*** MATERIAL TO PROCESS Section Begins ***

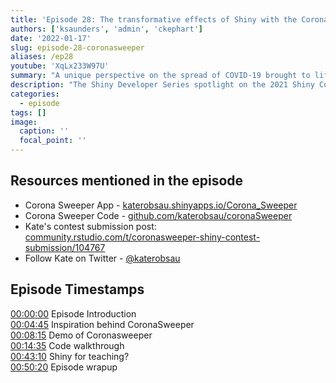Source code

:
 ```yaml
---
title: 'Episode 28: The transformative effects of Shiny with the Corona Sweeper app'
authors: ['ksaunders', 'admin', 'ckephart']
date: '2022-01-17'
slug: episode-28-coronasweeper
aliases: /ep28
youtube: 'XqLx233W97U' 
summary: "A unique perspective on the spread of COVID-19 brought to life with Kate Saunder's Corona Sweeper Shiny app."
description: "The Shiny Developer Series spotlight on the 2021 Shiny Contest continues with episode 28! Eric is joined by statistics lecturer Dr. Kate Saunders to share her unique Corona Sweeper Shiny application which merges a well-known mini-game in the Windows world with modelling the spread of COVID19. On the surface it might seem straight-forward, but Kate walks us through her extensive design ideas of the algorithms and user experience of the application frontend. This was a very inspiring conversation that demonstrates the ways Shiny can be transformative to teaching real principles in mathematics, statistics, and beyond!"
categories:
  - episode
tags: []
image:
  caption: ''
  focal_point: ''
---
```


## Resources mentioned in the episode

* Corona Sweeper App - [katerobsau.shinyapps.io/Corona_Sweeper](https://katerobsau.shinyapps.io/Corona_Sweeper)
* Corona Sweeper Code - [github.com/katerobsau/coronaSweeper](https://github.com/katerobsau/coronaSweeper)
* Kate's contest submission post: [community.rstudio.com/t/coronasweeper-shiny-contest-submission/104767](https://community.rstudio.com/t/coronasweeper-shiny-contest-submission/104767)
* Follow Kate on Twitter - [@katerobsau](https://twitter.com/katerobsau)

## Episode Timestamps

[00:00:00](https://youtube.com/watch?v=XqLx233W97U&t=0s) Episode Introduction <br> 
[00:04:45](https://youtube.com/watch?v=XqLx233W97U&t=285s) Inspiration behind CoronaSweeper <br> 
[00:08:15](https://youtube.com/watch?v=XqLx233W97U&t=495s) Demo of Coronasweeper <br> 
[00:14:35](https://youtube.com/watch?v=XqLx233W97U&t=875s) Code walkthrough <br> 
[00:43:10](https://youtube.com/watch?v=XqLx233W97U&t=2590s) Shiny for teaching? <br> 
[00:50:20](https://youtube.com/watch?v=XqLx233W97U&t=3020s) Episode wrapup <br> 
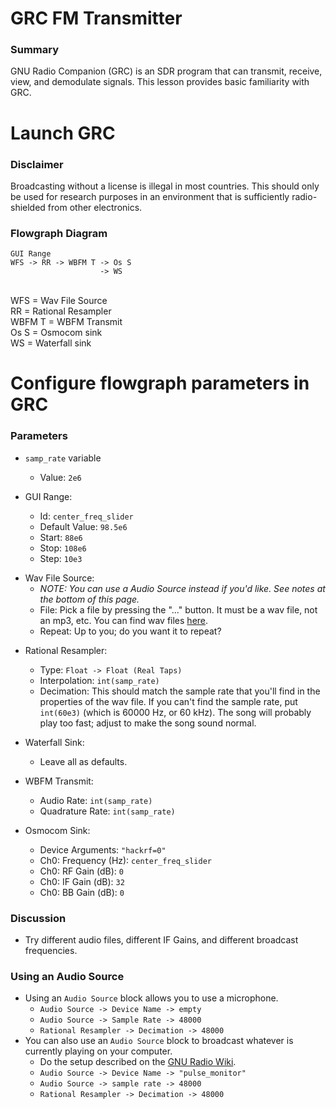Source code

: <!-- pandoc-only % SDR: Transmitting -->

# GRC FM Transmitter  <!-- pandoc-exclude-line -->

<!-- pandoc-only ### Purpose -->
### Summary  <!-- pandoc-exclude-line -->

GNU Radio Companion (GRC) is an SDR program that can transmit, receive, view, and demodulate signals. This lesson provides basic familiarity with GRC.

<!-- pandoc-only ### Outcome -->

<!-- pandoc-only By the end of this lesson, students will be able to: -->  
<!-- pandoc-only - Launch GRC -->  
<!-- pandoc-only - Configure flowgraph parameters in GRC -->  
<!-- pandoc-only - Transmit FM Radio using GRC -->

<!-- pandoc-only ### Learning Step Activities -->

<!-- pandoc-only - LSA 1: Launch GRC -->  
<!-- pandoc-only - LSA 2: Configure flowgraph parameters in GRC -->  
<!-- pandoc-only - LSA 3: Transmit FM Radio using GRC -->

# <!-- pandoc-only LSA 1: --> Launch GRC

### Disclaimer

Broadcasting without a license is illegal in most countries. This should only be used for research purposes in an environment that is sufficiently radio-shielded from other electronics.

### Flowgraph Diagram

```
GUI Range
WFS -> RR -> WBFM T -> Os S
                    -> WS
```
&nbsp;  
WFS = Wav File Source  
RR = Rational Resampler  
WBFM T = WBFM Transmit  
Os S = Osmocom sink  
WS = Waterfall sink

# <!-- pandoc-only LSA 2: --> Configure flowgraph parameters in GRC

### Parameters

<!-- pandoc-only ::: notes -->

<!-- pandoc-only sample rate variable is already in the flowgraph -->

<!-- pandoc-only ::: -->

- `samp_rate` variable 
    - Value: `2e6`

- GUI Range:
    - Id: `center_freq_slider`
    - Default Value: `98.5e6`
    - Start: `88e6`
    - Stop: `108e6`
    - Step: `10e3`

<!-- pandoc-only ### Parameters -->

- Wav File Source:
    - _NOTE: You can use a Audio Source instead if you'd like. See notes at the bottom of this page._
    - File: Pick a file by pressing the "..." button. It must be a wav file, not an mp3, etc. You can find wav files [here](https://github.com/adafruit/Adafruit-Sound-Samples/tree/master/sonic-pi).
    - Repeat: Up to you; do you want it to repeat?

<!-- pandoc-only ### Parameters -->

- Rational Resampler:
    - Type: `Float -> Float (Real Taps)`
    - Interpolation: `int(samp_rate)`
    - Decimation: This should match the sample rate that you'll find in the properties of the wav file. If you can't find the sample rate, put `int(60e3)` (which is 60000 Hz, or 60 kHz). The song will probably play too fast; adjust to make the song sound normal. 

- Waterfall Sink:
    - Leave all as defaults.

<!-- pandoc-only ### Parameters -->

- WBFM Transmit:
    - Audio Rate: `int(samp_rate)`
    - Quadrature Rate: `int(samp_rate)`

- Osmocom Sink:
    - Device Arguments: `"hackrf=0"`
    - Ch0: Frequency (Hz): `center_freq_slider`
    - Ch0: RF Gain (dB): `0`
    - Ch0: IF Gain (dB): `32`
    - Ch0: BB Gain (dB): `0`


### Discussion

- Try different audio files, different IF Gains, and different broadcast frequencies.

### Using an Audio Source

- Using an `Audio Source` block allows you to use a microphone.  
    - `Audio Source -> Device Name -> empty`
    - `Audio Source -> Sample Rate -> 48000`
    - `Rational Resampler -> Decimation -> 48000`
- You can also use an `Audio Source` block to broadcast whatever is currently playing on your computer.
    - Do the setup described on the [GNU Radio Wiki](https://wiki.gnuradio.org/index.php?title=ALSAPulseAudio#Monitoring_the_audio_input_of_your_system_with_PulseAudio).
    - `Audio Source -> Device Name -> "pulse_monitor"`
    - `Audio Source -> sample rate -> 48000`
    - `Rational Resampler -> Decimation -> 48000`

*** MATERIAL TO PROCESS Section Ends ***

■ **TASK PROMPT**
Give the number of lines in the data that include the string "youtube", please, and nothing else.

■ **EXERCISE RESPONSE**
7